_About this exercise_:
Quote the records below word for word, please, from the very first line through the one that contains "user is able", and nothing beyond it.

Segment Start: Supplied material

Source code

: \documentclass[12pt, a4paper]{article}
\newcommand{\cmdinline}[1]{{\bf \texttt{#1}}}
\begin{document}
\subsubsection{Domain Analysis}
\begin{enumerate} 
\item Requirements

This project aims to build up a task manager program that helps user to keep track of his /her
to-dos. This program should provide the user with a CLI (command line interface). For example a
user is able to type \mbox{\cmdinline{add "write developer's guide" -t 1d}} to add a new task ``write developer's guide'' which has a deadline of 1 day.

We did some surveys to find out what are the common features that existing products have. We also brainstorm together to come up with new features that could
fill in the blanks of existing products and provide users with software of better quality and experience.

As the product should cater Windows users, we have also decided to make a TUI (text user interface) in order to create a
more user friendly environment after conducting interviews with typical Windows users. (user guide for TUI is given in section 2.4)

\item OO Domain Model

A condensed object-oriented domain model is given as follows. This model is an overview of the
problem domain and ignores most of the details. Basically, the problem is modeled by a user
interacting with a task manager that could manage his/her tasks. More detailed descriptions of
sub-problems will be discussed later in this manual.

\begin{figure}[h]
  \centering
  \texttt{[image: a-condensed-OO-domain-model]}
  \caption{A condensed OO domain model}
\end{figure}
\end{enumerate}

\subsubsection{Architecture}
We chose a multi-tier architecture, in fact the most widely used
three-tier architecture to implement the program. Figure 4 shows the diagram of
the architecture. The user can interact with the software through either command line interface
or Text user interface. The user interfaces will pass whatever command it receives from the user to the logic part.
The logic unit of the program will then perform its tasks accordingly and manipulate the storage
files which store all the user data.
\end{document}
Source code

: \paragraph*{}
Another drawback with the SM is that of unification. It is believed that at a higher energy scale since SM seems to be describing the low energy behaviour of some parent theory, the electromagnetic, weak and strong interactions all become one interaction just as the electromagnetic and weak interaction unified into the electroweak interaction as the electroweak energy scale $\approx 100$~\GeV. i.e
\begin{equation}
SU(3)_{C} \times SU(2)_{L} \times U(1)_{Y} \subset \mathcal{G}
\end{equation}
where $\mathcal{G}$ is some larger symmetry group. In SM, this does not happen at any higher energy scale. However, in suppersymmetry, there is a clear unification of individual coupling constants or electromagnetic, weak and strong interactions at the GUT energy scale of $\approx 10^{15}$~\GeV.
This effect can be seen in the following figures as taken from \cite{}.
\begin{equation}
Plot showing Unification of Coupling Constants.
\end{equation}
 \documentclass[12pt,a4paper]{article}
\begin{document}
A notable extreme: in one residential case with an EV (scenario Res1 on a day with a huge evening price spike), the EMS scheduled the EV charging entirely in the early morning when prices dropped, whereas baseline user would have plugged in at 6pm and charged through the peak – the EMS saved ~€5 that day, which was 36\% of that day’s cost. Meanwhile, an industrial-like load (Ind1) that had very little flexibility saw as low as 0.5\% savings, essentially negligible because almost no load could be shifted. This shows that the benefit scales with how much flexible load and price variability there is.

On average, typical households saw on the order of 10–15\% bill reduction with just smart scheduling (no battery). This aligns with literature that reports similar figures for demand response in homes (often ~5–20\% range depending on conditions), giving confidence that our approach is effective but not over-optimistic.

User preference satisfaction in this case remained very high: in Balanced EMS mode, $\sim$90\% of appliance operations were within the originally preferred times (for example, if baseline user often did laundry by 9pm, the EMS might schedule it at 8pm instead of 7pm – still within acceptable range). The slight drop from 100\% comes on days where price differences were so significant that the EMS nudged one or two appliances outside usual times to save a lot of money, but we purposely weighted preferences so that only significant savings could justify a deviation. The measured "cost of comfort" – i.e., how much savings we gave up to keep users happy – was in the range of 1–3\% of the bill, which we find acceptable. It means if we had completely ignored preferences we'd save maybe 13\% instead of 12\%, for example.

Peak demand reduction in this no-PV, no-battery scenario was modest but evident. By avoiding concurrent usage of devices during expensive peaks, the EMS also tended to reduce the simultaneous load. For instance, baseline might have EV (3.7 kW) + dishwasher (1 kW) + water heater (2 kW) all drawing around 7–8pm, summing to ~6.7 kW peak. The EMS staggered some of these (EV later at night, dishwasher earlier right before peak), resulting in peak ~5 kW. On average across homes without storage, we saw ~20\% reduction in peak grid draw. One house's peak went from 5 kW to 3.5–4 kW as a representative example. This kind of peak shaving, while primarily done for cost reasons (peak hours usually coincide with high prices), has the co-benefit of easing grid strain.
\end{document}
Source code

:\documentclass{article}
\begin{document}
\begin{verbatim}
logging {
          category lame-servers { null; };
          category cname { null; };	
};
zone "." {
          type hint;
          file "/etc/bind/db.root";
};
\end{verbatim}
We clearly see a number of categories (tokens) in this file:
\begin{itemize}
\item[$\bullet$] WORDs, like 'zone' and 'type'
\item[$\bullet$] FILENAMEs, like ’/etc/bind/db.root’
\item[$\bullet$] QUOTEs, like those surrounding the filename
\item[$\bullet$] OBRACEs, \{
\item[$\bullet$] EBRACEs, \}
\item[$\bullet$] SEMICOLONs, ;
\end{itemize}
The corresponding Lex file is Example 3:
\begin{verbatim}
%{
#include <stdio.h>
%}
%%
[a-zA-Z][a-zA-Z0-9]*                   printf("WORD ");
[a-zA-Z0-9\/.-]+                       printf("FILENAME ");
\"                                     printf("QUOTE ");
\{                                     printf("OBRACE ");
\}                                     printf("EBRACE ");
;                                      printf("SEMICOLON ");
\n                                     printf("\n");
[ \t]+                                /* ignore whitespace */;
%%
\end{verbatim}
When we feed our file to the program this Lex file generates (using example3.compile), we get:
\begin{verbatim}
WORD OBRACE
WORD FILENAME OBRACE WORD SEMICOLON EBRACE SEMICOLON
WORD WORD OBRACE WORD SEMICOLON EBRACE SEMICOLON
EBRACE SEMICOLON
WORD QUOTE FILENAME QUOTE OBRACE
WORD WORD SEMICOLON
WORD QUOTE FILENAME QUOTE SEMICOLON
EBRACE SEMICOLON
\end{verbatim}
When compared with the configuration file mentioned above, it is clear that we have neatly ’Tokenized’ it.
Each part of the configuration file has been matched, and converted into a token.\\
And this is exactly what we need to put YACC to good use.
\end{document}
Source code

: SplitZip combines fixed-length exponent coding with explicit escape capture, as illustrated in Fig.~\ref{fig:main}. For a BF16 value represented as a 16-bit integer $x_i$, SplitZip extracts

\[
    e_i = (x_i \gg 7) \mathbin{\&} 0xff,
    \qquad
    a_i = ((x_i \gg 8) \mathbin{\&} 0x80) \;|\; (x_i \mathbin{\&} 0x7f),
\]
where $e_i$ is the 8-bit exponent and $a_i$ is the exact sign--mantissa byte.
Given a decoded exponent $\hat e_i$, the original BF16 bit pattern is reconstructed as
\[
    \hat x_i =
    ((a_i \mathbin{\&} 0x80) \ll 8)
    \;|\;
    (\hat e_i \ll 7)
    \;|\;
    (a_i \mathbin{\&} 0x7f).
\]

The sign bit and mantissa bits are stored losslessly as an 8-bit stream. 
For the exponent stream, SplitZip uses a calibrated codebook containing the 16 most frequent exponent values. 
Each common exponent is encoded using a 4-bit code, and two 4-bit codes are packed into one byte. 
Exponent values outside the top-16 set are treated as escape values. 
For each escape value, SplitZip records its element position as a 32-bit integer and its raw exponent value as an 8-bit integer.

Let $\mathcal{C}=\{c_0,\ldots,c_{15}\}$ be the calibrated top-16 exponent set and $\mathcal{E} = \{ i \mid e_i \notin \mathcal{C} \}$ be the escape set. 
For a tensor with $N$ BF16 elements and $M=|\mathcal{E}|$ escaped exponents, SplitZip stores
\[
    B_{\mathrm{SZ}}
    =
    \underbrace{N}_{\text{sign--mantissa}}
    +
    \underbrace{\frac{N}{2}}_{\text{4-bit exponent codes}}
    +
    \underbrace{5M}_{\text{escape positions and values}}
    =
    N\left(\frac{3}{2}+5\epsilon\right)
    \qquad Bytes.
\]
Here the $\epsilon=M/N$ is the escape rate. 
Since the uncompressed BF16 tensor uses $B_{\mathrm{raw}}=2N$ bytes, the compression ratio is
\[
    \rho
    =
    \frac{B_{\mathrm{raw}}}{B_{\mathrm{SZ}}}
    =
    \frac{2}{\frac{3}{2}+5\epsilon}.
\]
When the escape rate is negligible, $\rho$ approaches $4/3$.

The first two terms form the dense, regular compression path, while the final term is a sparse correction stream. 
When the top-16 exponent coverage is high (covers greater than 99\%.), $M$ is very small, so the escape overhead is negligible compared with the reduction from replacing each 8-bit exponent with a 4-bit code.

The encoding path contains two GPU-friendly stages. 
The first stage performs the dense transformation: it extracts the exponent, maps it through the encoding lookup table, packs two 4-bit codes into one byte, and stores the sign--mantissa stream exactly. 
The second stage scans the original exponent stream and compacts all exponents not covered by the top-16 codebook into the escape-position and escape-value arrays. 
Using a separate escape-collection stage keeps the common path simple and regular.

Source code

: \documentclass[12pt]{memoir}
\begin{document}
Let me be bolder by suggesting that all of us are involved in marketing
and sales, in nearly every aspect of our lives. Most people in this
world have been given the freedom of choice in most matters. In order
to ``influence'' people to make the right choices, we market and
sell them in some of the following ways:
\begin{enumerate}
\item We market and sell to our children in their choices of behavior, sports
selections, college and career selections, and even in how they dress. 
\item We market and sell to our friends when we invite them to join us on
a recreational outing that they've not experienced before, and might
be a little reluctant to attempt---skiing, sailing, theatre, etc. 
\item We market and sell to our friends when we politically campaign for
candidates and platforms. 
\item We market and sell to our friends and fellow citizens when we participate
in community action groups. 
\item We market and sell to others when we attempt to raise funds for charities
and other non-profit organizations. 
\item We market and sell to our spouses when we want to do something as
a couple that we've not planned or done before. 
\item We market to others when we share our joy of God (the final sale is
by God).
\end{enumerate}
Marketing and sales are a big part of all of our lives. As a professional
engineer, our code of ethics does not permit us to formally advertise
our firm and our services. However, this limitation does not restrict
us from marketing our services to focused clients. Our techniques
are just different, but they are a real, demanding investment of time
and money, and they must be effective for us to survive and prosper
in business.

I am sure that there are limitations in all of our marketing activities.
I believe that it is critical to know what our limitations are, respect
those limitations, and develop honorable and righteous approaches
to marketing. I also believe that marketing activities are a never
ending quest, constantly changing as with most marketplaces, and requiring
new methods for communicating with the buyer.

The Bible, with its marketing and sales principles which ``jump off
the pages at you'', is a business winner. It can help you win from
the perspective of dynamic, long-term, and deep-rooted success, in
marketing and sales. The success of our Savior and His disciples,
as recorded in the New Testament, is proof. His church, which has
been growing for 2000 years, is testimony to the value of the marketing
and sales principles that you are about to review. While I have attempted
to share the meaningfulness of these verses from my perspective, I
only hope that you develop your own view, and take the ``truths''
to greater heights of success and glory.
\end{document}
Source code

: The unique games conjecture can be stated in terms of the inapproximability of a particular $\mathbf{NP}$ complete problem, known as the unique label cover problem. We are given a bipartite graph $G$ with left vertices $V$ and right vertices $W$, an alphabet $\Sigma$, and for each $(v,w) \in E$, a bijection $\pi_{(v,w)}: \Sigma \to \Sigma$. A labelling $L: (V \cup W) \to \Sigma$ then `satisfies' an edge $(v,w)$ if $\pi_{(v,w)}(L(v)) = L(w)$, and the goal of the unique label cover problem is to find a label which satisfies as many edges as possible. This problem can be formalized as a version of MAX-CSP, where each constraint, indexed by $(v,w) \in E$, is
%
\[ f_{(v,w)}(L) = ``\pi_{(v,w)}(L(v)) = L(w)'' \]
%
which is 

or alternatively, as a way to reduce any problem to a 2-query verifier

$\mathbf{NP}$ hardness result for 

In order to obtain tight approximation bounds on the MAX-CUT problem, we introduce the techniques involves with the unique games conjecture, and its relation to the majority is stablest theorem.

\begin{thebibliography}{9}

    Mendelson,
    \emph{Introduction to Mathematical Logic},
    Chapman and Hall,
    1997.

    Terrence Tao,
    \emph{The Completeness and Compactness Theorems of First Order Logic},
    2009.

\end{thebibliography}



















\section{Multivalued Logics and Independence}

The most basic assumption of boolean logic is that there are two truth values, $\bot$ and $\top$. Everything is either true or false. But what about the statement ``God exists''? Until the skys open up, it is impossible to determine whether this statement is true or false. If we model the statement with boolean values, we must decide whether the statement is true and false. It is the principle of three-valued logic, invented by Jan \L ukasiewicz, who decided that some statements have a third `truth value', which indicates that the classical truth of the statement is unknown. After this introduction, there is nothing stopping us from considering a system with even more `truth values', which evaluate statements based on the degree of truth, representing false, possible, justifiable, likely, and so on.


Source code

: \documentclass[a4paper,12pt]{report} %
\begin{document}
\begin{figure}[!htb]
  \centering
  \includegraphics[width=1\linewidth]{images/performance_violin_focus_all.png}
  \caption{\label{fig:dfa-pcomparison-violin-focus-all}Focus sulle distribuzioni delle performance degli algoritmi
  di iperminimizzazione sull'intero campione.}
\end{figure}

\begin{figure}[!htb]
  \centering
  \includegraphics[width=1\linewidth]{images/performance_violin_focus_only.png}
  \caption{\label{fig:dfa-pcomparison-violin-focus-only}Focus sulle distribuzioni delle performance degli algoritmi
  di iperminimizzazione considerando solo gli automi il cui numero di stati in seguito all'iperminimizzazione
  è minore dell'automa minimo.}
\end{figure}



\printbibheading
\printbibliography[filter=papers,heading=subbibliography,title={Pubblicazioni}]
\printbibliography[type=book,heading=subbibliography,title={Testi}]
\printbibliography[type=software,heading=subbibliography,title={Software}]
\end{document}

Segment End: Supplied material

_Exercise solution_:
Source code

: \documentclass[12pt, a4paper]{article}
\newcommand{\cmdinline}[1]{{\bf \texttt{#1}}}
\begin{document}
\subsubsection{Domain Analysis}
\begin{enumerate} 
\item Requirements

This project aims to build up a task manager program that helps user to keep track of his /her
to-dos. This program should provide the user with a CLI (command line interface). For example a
user is able to type \mbox{\cmdinline{add "write developer's guide" -t 1d}} to add a new task ``write developer's guide'' which has a deadline of 1 day.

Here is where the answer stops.